# Supplied material:
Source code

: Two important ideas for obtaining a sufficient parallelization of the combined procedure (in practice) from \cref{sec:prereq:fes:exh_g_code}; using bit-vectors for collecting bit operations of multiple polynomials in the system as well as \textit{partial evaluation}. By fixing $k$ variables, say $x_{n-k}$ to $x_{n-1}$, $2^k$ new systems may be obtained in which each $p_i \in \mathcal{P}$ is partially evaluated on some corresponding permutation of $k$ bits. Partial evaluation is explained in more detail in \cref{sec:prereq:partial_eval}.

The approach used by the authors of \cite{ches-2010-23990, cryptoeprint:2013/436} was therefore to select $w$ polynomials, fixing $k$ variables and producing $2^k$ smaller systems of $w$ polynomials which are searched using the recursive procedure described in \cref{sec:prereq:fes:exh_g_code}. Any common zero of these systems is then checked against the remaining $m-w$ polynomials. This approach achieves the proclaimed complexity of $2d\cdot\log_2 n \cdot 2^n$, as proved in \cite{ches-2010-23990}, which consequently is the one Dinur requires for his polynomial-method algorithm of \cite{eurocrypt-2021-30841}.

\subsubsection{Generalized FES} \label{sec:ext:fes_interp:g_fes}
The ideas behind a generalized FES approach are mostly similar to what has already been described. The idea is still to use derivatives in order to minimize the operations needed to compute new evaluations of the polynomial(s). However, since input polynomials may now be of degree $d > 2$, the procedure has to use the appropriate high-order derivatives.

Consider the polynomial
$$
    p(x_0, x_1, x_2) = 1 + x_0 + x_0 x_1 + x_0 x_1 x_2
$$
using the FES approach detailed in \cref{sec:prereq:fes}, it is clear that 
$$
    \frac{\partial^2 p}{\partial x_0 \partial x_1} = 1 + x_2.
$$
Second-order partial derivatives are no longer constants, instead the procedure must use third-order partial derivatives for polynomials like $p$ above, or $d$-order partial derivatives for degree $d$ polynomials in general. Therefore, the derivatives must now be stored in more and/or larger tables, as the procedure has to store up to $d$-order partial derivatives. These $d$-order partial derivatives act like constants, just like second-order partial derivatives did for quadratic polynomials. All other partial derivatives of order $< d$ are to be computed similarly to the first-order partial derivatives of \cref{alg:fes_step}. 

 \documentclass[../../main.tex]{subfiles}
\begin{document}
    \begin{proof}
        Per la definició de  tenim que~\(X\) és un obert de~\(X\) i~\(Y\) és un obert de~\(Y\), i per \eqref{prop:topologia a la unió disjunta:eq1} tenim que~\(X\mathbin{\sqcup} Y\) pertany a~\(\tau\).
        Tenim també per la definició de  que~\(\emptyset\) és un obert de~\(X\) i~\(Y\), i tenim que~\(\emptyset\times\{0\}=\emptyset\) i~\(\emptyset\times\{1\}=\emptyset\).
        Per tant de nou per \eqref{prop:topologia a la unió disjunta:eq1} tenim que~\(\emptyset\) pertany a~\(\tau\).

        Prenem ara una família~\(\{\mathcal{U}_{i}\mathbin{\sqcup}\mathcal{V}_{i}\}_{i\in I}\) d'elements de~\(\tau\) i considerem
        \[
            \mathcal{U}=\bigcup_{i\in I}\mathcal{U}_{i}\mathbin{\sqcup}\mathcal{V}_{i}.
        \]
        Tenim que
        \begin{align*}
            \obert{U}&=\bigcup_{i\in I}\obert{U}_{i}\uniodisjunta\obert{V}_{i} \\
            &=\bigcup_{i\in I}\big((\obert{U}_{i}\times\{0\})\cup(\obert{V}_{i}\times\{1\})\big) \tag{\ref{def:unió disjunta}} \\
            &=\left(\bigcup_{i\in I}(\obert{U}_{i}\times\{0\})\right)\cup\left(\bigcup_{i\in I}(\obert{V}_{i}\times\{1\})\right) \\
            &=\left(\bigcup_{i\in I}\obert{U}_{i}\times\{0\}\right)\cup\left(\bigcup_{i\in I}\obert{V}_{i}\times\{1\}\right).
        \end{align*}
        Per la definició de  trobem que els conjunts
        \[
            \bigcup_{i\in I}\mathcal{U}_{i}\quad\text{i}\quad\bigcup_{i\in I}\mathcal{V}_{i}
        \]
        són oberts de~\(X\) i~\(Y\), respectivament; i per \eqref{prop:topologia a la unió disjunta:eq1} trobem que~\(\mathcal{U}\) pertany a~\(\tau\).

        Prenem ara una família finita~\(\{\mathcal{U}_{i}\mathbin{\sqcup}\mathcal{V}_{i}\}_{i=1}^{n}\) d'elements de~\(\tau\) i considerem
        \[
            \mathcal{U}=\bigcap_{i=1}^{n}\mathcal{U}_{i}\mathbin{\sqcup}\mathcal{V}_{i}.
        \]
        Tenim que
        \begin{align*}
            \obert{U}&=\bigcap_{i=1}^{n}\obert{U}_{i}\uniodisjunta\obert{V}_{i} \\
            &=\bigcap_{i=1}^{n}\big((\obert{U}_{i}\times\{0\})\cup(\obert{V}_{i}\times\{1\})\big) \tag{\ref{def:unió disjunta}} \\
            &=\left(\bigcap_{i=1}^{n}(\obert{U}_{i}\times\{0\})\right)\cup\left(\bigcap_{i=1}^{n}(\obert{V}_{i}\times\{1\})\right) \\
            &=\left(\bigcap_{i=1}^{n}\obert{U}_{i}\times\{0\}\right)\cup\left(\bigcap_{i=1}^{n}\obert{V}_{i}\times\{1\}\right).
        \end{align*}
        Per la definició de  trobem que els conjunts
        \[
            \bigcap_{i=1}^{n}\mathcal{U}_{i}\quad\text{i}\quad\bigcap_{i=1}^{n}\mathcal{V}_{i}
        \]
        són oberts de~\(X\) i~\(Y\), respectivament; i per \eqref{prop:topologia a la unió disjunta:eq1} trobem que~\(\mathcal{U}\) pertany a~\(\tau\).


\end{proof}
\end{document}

# Prompt:
From the records, copy every line that has the string "mathbin" in it.

# Expected answer:
        Per la definició de  tenim que~\(X\) és un obert de~\(X\) i~\(Y\) és un obert de~\(Y\), i per \eqref{prop:topologia a la unió disjunta:eq1} tenim que~\(X\mathbin{\sqcup} Y\) pertany a~\(\tau\).
        Prenem ara una família~\(\{\mathcal{U}_{i}\mathbin{\sqcup}\mathcal{V}_{i}\}_{i\in I}\) d'elements de~\(\tau\) i considerem
            \mathcal{U}=\bigcup_{i\in I}\mathcal{U}_{i}\mathbin{\sqcup}\mathcal{V}_{i}.
        Prenem ara una família finita~\(\{\mathcal{U}_{i}\mathbin{\sqcup}\mathcal{V}_{i}\}_{i=1}^{n}\) d'elements de~\(\tau\) i considerem
            \mathcal{U}=\bigcap_{i=1}^{n}\mathcal{U}_{i}\mathbin{\sqcup}\mathcal{V}_{i}.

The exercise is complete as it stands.